News from Vermont #408 Modern Medicine vs. Positive Thinking!

News from Vermont #408 Modern Medicine vs. Positive Thinking!

February 6, 2018

Hello again Maple People,

These days with modern medicine being what it is, when the need arises, we all want to make use of the best it has to offer. Although we in Central Vermont have an good hospital right here, it is quite small and has its limits. When there’s something serious happening with one’s health, the instinct is to either head east to Dartmouth Hitchcock over in Hanover, NH or west to the University of Vermont Medical Center in Burlington. Recently Betsy and I headed west.
Mary Fletcher Hospital then….
Even though she’s been a non-smoker for the last forty years, she was diagnosed with lung cancer back in November. All of a sudden seeking out the best of the best was a no-brainer.  Since Burlington’s a teaching hospital and a bit closer to our home than Hanover, we selected it as our “lifeline”. It didn’t take long after we were introduced to UVM’s ultra-professional and friendly cancer team for us to opt for Dr. Mitch Norotsky’s suggested surgery to remove part of her right lung. It was promptly scheduled for four days before Christmas.
Mary Fletcher Hospital as it is now called the UVM Medical Center
On December 21, Betsy and I traveled the 38 miles to Burlington on I-89 and, in spite of questionable road conditions, drove into the hospital parking garage plenty early for her 11:45 AM surgery. We nervously rode the elevator to the third floor and walked through the long, ultra-modern atrium. High above, the sun was already brightening our world through the massive wall of glass…was it a harbinger that things would go well or a “sooner rather than later” message from heaven?
Once through a raft of preliminaries, I finally gave a heart-felt “see you later” to my now drowsy wife of 41 years as they wheeled her away. I settled into the pleasant “nail chewer-friendly” surgical waiting area for a possible three hour period. At about the two and one half hour mark, I was called into a small consultation room to be told by Dr. Norotsky that Betsy came through the operation fine. Soon I was at her side in the recovery room. When she was ready, the okay was given to wheel her to a surgical recovery ward in a distant hospital wing. I followed Betsy’s gurney through a labyrinth of long hallways, many of them only accessible to hospital personnel.
Finally she was settled into a small room in Shephardson, UVM’s oldest wing. Still enamored by the state-of-the-art quality I had felt and seen that day, I couldn’t help but notice markings of the “old retrofitted to the new” in Shephardson. When I left Betsy that night, because I had arrived following the gurney through non-public pathways, I was disoriented about the way out and turned left when I should have turned right. I followed lighted “exit” signs figuring, well, “exit” only means one thing. As I progressed down more long hallways and made several more turns, I kept noticing earmarks of older and older…wooden wainscoting, painted brick walls, dropped ceilings. All at once as I turned the last corner, there before my eyes was the inside of an ancient facade.
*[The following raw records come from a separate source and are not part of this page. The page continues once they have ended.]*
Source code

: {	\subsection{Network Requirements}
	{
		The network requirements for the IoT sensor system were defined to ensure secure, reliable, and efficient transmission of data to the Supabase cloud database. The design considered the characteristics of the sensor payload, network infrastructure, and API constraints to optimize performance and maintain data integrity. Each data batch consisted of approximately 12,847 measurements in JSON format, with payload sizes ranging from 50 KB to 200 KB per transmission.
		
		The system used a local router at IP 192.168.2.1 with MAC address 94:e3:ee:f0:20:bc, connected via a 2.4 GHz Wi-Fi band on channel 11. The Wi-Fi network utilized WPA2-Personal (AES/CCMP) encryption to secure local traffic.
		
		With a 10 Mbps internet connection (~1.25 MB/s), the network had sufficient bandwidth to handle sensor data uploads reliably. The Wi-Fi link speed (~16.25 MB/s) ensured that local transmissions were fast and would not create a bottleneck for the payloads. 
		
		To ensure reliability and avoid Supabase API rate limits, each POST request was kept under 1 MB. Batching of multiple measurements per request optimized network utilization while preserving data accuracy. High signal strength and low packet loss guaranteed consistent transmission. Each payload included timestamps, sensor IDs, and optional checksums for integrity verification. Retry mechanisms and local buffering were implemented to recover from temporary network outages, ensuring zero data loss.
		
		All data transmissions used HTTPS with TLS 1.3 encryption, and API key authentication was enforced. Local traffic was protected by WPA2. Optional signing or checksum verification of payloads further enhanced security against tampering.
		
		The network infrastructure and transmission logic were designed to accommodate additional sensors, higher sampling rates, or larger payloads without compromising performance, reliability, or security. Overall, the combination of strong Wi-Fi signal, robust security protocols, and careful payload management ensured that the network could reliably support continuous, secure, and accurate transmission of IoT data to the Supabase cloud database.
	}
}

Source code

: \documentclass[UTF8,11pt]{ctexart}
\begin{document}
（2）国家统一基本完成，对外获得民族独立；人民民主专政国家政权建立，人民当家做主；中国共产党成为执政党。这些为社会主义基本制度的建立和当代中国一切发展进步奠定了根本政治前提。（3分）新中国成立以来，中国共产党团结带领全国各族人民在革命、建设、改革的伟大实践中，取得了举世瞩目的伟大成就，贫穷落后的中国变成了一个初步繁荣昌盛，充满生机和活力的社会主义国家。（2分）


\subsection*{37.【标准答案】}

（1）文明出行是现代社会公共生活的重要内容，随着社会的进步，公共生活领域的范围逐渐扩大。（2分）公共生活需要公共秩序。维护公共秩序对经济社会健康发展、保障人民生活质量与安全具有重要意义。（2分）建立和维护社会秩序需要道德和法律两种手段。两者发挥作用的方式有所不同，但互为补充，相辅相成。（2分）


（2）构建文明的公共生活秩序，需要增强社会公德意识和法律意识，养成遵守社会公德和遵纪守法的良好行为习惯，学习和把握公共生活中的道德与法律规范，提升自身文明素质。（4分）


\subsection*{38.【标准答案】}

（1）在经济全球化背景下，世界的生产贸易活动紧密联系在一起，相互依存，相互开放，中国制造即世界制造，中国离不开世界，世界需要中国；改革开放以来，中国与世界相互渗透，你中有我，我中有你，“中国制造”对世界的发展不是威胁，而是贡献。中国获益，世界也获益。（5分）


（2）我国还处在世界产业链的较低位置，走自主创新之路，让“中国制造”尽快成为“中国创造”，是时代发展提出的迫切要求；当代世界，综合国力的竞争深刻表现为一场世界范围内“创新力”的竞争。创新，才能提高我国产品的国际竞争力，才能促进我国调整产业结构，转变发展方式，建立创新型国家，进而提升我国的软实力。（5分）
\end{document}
Thinking back on my day, it was truly surreal. I had entered a time warp back to the late 19th century! My mind filled with thoughts of bustling nurses in white caps, ghosts of sad, sick children in white flowing gowns, and blood curdling screams from days when anesthesia was young. I continued through the ancient exit to an outside world totally different from where I had entered twelve hours earlier.
Now, a few weeks post surgery, Betsy is doing very well. Tests of her lymph nodes and all other areas of her body have come back negative. We sincerely hope that she is now cancer free (*although she has recently been advised to receive chemo-therapy just to make sure). Our heartfelt thanks go out to Dr. Norotsky and the hospital that’s modern enough to be “best of the best” and wise enough to preserve the best of the past.